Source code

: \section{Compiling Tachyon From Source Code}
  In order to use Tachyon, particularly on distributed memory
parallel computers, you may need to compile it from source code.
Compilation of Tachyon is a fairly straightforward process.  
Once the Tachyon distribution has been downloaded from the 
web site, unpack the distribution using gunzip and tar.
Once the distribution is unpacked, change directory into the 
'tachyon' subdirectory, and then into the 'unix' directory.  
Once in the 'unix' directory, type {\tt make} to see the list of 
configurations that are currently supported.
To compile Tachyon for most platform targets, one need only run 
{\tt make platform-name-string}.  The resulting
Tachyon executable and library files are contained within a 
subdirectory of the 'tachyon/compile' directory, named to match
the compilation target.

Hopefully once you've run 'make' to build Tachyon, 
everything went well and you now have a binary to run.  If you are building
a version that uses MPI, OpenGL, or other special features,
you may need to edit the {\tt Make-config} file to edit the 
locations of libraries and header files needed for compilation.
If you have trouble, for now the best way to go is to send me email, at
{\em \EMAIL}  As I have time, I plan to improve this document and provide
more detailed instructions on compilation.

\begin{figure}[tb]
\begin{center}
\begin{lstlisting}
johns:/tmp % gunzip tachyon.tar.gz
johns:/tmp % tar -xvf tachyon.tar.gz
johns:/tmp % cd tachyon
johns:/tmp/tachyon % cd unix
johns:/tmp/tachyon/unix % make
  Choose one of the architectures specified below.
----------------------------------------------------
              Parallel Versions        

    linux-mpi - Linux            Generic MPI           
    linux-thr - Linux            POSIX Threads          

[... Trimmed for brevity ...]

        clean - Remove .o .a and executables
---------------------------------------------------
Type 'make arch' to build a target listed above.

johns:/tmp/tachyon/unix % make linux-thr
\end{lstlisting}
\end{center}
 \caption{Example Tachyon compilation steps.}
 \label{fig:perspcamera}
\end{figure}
┄┄┄┄┄┄┄┄┄┄
Give the exact lines, and only those, from the line containing "a version that" through the line containing "Choose one of" in the entries above.

a version that uses MPI, OpenGL, or other special features,
you may need to edit the {\tt Make-config} file to edit the 
locations of libraries and header files needed for compilation.
If you have trouble, for now the best way to go is to send me email, at
{\em \EMAIL}  As I have time, I plan to improve this document and provide
more detailed instructions on compilation.

\begin{figure}[tb]
\begin{center}
\begin{lstlisting}
johns:/tmp % gunzip tachyon.tar.gz
johns:/tmp % tar -xvf tachyon.tar.gz
johns:/tmp % cd tachyon
johns:/tmp/tachyon % cd unix
johns:/tmp/tachyon/unix % make
  Choose one of the architectures specified below.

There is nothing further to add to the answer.